Exercise brief: Set the entries below down again, please. Match them exactly.

START Raw data

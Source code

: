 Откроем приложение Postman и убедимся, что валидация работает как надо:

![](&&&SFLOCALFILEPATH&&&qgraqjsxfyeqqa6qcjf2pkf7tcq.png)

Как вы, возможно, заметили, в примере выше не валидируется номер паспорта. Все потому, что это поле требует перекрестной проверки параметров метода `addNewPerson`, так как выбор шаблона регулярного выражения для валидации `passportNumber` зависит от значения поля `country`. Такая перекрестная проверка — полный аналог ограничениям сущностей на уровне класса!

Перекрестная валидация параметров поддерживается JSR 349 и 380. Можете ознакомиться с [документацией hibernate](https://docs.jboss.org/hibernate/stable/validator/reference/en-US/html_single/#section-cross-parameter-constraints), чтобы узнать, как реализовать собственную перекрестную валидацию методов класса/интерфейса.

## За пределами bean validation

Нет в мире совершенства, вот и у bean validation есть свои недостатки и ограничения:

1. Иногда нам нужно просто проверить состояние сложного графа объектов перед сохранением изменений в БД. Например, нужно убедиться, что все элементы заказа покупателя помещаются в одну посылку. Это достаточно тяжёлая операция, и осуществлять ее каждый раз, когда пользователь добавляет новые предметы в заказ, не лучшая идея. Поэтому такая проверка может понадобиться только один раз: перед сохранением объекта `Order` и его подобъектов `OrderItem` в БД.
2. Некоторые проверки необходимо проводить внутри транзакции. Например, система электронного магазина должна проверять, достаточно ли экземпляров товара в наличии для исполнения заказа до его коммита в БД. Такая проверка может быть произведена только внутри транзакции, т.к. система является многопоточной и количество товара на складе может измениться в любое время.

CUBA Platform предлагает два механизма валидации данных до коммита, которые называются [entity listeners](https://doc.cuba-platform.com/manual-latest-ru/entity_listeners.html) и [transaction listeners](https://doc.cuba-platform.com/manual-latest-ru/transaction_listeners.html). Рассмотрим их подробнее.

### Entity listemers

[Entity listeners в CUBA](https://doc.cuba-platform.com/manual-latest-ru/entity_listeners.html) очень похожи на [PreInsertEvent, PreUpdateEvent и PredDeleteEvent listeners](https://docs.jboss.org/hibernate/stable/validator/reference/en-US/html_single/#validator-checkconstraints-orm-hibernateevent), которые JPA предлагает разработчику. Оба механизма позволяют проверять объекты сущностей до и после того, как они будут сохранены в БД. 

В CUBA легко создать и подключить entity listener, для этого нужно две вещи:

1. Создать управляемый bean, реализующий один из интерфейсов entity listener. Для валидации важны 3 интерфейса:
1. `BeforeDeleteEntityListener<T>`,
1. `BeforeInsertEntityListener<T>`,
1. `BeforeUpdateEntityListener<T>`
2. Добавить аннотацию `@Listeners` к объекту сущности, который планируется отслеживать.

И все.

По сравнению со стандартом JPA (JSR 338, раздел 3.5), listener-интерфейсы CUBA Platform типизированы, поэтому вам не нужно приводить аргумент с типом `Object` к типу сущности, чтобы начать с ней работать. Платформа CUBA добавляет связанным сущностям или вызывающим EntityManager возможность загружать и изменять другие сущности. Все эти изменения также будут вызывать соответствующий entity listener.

END Raw data

Your solution:
Source code

: Откроем приложение Postman и убедимся, что валидация работает как надо:

![](&&&SFLOCALFILEPATH&&&qgraqjsxfyeqqa6qcjf2pkf7tcq.png)

Как вы, возможно, заметили, в примере выше не валидируется номер паспорта. Все потому, что это поле требует перекрестной проверки параметров метода `addNewPerson`, так как выбор шаблона регулярного выражения для валидации `passportNumber` зависит от значения поля `country`. Такая перекрестная проверка — полный аналог ограничениям сущностей на уровне класса!

Перекрестная валидация параметров поддерживается JSR 349 и 380. Можете ознакомиться с [документацией hibernate](https://docs.jboss.org/hibernate/stable/validator/reference/en-US/html_single/#section-cross-parameter-constraints), чтобы узнать, как реализовать собственную перекрестную валидацию методов класса/интерфейса.

## За пределами bean validation

Нет в мире совершенства, вот и у bean validation есть свои недостатки и ограничения:

1. Иногда нам нужно просто проверить состояние сложного графа объектов перед сохранением изменений в БД. Например, нужно убедиться, что все элементы заказа покупателя помещаются в одну посылку. Это достаточно тяжёлая операция, и осуществлять ее каждый раз, когда пользователь добавляет новые предметы в заказ, не лучшая идея. Поэтому такая проверка может понадобиться только один раз: перед сохранением объекта `Order` и его подобъектов `OrderItem` в БД.
2. Некоторые проверки необходимо проводить внутри транзакции. Например, система электронного магазина должна проверять, достаточно ли экземпляров товара в наличии для исполнения заказа до его коммита в БД. Такая проверка может быть произведена только внутри транзакции, т.к. система является многопоточной и количество товара на складе может измениться в любое время.

CUBA Platform предлагает два механизма валидации данных до коммита, которые называются [entity listeners](https://doc.cuba-platform.com/manual-latest-ru/entity_listeners.html) и [transaction listeners](https://doc.cuba-platform.com/manual-latest-ru/transaction_listeners.html). Рассмотрим их подробнее.

### Entity listemers

[Entity listeners в CUBA](https://doc.cuba-platform.com/manual-latest-ru/entity_listeners.html) очень похожи на [PreInsertEvent, PreUpdateEvent и PredDeleteEvent listeners](https://docs.jboss.org/hibernate/stable/validator/reference/en-US/html_single/#validator-checkconstraints-orm-hibernateevent), которые JPA предлагает разработчику. Оба механизма позволяют проверять объекты сущностей до и после того, как они будут сохранены в БД. 

В CUBA легко создать и подключить entity listener, для этого нужно две вещи:

1. Создать управляемый bean, реализующий один из интерфейсов entity listener. Для валидации важны 3 интерфейса:
1. `BeforeDeleteEntityListener<T>`,
1. `BeforeInsertEntityListener<T>`,
1. `BeforeUpdateEntityListener<T>`
2. Добавить аннотацию `@Listeners` к объекту сущности, который планируется отслеживать.

И все.

По сравнению со стандартом JPA (JSR 338, раздел 3.5), listener-интерфейсы CUBA Platform типизированы, поэтому вам не нужно приводить аргумент с типом `Object` к типу сущности, чтобы начать с ней работать. Платформа CUBA добавляет связанным сущностям или вызывающим EntityManager возможность загружать и изменять другие сущности. Все эти изменения также будут вызывать соответствующий entity listener.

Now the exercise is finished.